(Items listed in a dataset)

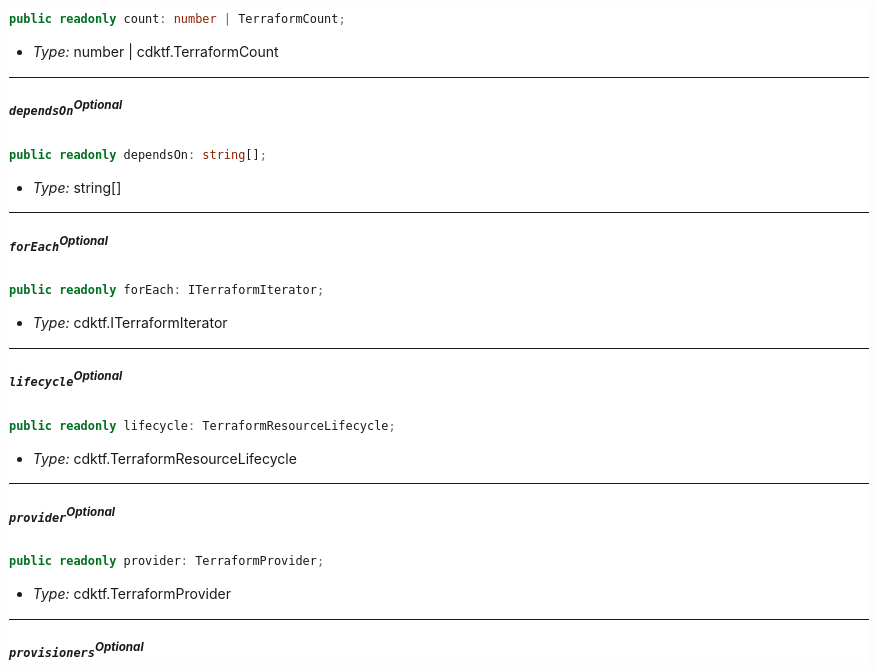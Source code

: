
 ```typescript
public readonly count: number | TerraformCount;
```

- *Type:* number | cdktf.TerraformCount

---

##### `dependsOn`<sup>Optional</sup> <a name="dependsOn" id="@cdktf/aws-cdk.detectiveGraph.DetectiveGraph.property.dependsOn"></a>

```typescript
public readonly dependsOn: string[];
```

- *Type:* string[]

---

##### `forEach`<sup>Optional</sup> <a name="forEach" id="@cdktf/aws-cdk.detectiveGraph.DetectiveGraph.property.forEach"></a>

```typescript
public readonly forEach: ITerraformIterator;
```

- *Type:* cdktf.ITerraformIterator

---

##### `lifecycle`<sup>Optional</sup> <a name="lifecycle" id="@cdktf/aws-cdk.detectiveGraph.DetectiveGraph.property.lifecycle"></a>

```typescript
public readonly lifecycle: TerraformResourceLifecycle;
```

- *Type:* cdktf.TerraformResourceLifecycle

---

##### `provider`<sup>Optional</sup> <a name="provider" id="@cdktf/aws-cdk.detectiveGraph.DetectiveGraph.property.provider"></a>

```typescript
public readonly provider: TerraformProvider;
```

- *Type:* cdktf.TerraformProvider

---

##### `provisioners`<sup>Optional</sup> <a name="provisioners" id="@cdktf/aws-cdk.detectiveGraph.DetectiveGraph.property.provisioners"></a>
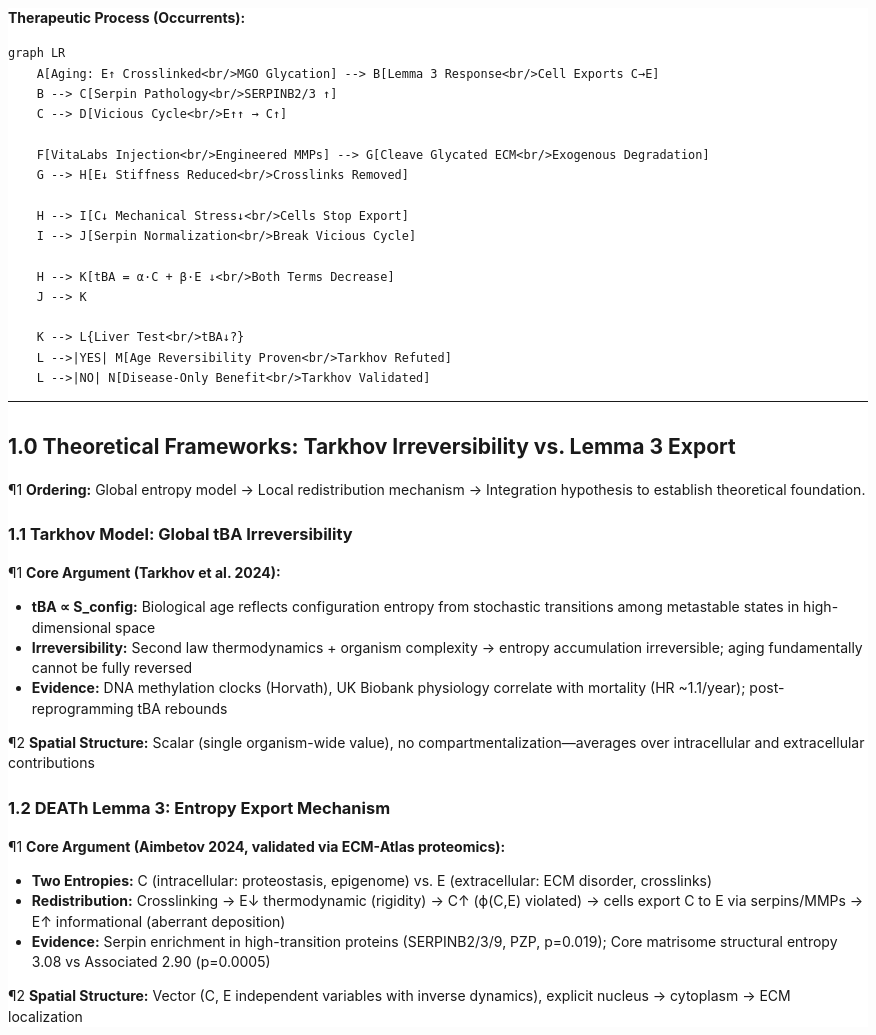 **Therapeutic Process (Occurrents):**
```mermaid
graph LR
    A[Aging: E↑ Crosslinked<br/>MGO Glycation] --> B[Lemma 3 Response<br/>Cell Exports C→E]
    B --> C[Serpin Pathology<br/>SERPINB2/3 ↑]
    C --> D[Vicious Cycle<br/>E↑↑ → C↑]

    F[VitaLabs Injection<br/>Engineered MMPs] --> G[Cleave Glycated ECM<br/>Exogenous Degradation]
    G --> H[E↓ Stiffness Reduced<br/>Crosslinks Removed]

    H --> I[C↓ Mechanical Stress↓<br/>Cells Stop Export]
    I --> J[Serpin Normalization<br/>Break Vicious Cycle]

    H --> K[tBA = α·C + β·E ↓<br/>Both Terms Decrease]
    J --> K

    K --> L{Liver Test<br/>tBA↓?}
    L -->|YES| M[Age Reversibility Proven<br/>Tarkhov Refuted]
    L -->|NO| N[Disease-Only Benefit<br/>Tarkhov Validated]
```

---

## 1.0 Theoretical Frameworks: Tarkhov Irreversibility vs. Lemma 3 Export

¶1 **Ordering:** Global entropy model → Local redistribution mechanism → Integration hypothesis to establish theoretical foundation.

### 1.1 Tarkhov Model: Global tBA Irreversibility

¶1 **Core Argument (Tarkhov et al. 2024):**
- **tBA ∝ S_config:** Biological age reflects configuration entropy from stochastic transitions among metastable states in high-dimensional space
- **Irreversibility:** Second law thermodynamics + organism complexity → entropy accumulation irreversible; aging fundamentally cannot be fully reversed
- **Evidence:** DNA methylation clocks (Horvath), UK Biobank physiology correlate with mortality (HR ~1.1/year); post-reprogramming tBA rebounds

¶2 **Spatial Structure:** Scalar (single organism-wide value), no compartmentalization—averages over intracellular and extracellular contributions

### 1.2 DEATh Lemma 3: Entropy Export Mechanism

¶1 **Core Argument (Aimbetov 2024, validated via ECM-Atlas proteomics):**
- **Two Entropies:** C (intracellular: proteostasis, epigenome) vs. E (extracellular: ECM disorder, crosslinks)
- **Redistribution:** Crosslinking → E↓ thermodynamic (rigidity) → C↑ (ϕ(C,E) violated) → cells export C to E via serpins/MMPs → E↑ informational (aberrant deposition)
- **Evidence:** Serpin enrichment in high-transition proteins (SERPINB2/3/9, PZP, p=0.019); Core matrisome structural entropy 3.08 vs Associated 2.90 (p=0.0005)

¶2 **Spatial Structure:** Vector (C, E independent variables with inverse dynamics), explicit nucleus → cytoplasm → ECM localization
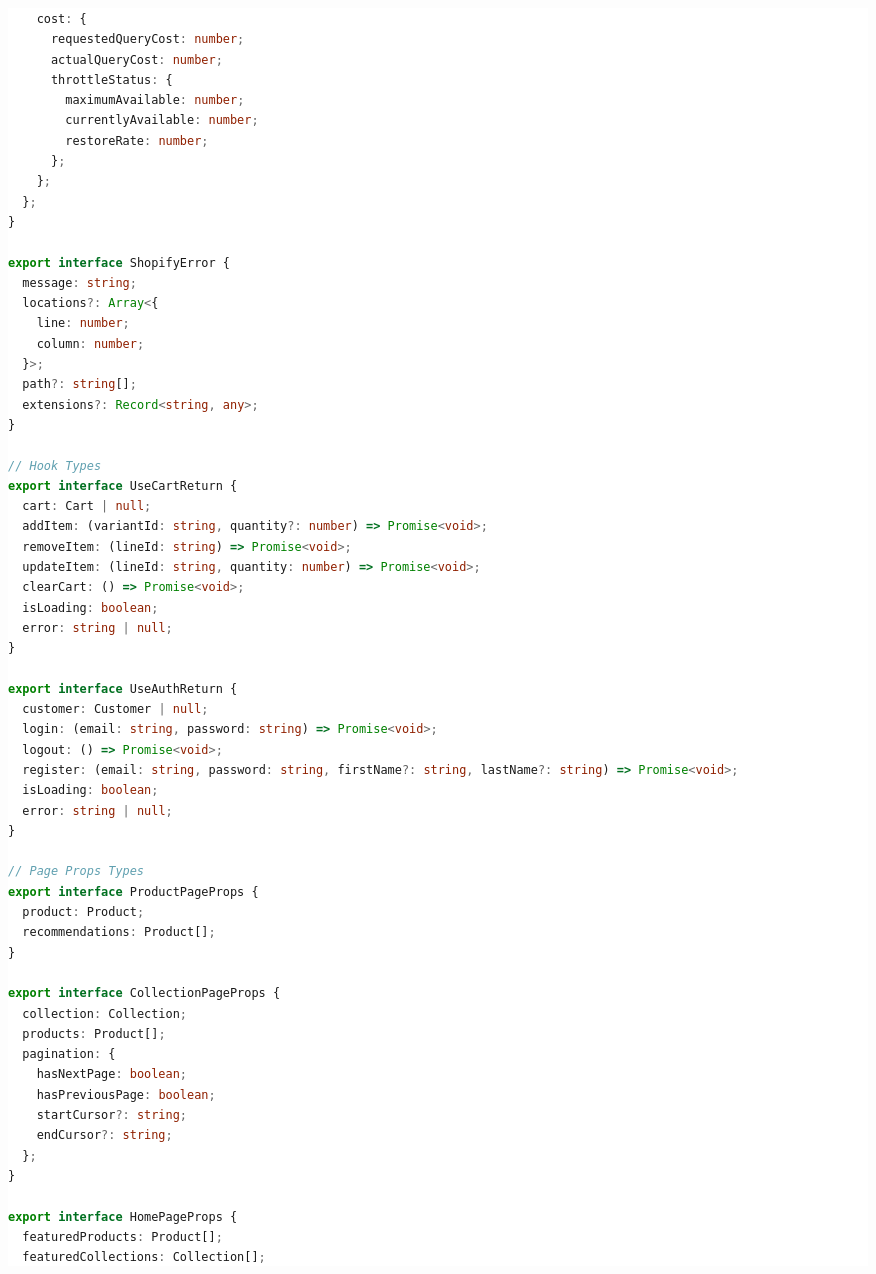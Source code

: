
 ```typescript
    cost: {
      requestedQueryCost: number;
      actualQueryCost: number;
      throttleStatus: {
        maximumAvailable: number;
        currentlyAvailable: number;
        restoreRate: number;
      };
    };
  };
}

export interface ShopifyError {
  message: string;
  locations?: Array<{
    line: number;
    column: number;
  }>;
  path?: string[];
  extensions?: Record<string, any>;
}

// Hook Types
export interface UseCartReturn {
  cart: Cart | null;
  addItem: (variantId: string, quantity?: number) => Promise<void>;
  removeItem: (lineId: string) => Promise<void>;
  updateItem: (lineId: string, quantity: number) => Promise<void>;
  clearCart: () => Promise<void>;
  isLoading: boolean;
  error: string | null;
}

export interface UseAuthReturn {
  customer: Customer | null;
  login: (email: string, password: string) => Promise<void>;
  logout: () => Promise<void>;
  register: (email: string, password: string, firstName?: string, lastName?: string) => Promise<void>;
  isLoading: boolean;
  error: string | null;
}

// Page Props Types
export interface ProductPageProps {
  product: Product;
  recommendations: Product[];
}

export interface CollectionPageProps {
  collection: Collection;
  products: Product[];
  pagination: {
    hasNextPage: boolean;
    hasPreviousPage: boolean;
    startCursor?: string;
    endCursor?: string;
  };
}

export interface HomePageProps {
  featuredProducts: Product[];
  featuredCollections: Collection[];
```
==
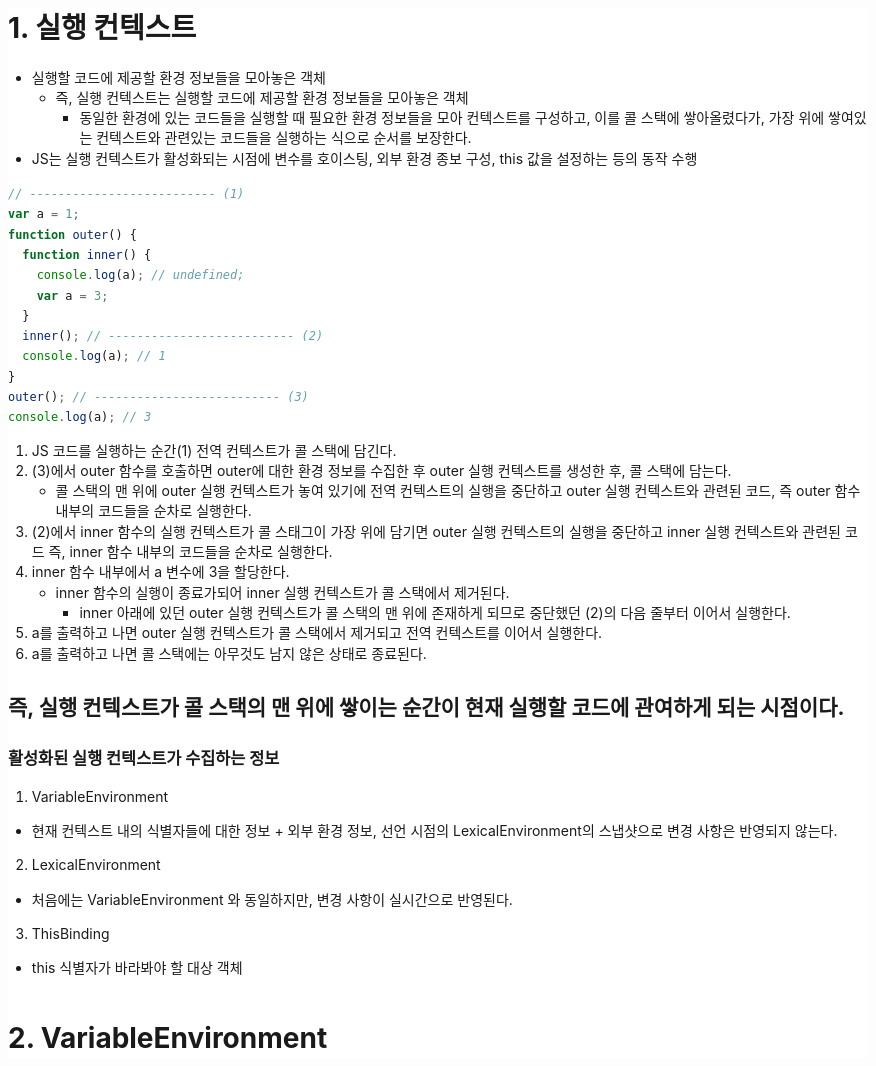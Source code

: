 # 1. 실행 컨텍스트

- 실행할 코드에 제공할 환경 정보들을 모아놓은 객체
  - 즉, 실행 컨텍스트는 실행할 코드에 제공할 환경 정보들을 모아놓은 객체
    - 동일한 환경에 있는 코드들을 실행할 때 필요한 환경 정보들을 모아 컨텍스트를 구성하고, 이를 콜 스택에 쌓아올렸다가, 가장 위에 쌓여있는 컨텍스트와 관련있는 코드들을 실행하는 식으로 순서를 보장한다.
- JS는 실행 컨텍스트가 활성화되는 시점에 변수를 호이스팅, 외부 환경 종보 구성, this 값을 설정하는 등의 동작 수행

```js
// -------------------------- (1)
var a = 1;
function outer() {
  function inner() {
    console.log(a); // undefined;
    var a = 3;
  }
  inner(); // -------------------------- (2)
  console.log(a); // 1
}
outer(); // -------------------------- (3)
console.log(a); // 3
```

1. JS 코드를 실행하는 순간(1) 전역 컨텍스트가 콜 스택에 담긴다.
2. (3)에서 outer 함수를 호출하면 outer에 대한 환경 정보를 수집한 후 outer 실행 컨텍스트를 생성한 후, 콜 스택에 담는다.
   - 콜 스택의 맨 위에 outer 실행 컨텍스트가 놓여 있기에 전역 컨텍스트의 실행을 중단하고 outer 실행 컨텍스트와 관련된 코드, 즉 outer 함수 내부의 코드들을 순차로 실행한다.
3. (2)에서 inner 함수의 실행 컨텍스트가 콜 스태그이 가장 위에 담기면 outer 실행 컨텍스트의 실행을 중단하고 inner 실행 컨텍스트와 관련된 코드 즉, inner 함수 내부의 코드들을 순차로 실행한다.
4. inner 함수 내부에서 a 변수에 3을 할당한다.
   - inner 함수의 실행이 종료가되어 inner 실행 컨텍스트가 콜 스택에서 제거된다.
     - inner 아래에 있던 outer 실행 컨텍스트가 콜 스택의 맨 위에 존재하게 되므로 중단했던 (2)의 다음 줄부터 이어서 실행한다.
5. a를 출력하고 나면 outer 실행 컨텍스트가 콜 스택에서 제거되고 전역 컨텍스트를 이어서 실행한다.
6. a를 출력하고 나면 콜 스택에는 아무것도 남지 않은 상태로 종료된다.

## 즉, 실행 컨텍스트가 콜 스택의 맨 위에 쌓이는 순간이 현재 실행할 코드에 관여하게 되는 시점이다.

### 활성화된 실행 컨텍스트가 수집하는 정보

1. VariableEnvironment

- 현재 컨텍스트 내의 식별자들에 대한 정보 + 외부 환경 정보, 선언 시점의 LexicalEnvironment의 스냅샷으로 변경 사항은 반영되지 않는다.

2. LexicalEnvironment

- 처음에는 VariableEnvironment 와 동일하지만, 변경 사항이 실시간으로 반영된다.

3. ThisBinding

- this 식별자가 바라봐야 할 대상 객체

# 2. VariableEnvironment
---
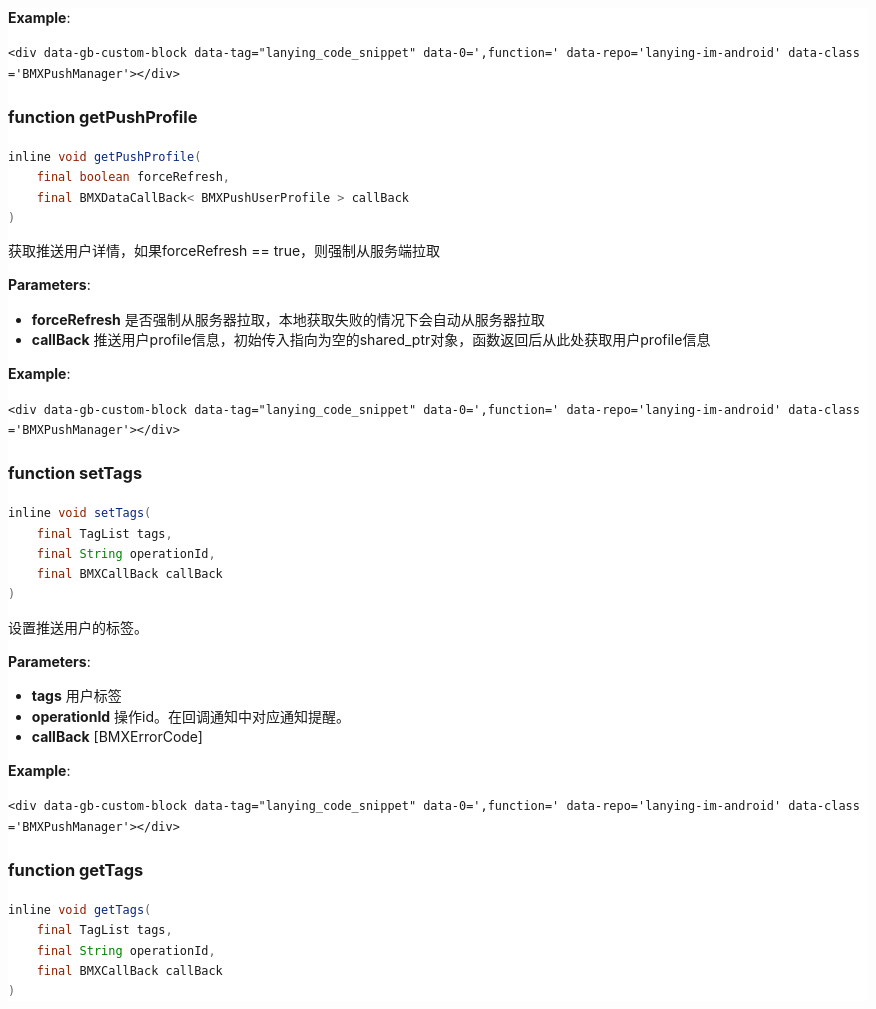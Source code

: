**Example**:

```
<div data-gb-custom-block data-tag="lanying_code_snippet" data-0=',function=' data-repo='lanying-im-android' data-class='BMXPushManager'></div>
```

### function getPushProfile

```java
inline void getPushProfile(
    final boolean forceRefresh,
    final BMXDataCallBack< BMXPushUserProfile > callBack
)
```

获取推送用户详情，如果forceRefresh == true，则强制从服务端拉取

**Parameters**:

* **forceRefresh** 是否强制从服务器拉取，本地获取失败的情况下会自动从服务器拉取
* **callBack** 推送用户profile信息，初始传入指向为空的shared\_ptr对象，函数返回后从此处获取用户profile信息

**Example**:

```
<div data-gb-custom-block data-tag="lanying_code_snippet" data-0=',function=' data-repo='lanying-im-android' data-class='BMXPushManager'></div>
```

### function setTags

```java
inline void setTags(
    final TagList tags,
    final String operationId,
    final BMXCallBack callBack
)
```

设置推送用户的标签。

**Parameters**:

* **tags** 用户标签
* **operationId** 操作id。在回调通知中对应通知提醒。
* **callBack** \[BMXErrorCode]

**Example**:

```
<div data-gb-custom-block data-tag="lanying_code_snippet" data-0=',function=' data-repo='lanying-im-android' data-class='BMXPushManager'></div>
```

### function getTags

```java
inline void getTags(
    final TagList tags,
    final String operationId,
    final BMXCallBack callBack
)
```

■ **WHAT THIS TASK INVOLVES**
Pick out the lines above that hold the string "VariableEnvironment" and show them.

■ **RESPONSE TO THE EXERCISE**
1. VariableEnvironment
- 처음에는 VariableEnvironment 와 동일하지만, 변경 사항이 실시간으로 반영된다.
# 2. VariableEnvironment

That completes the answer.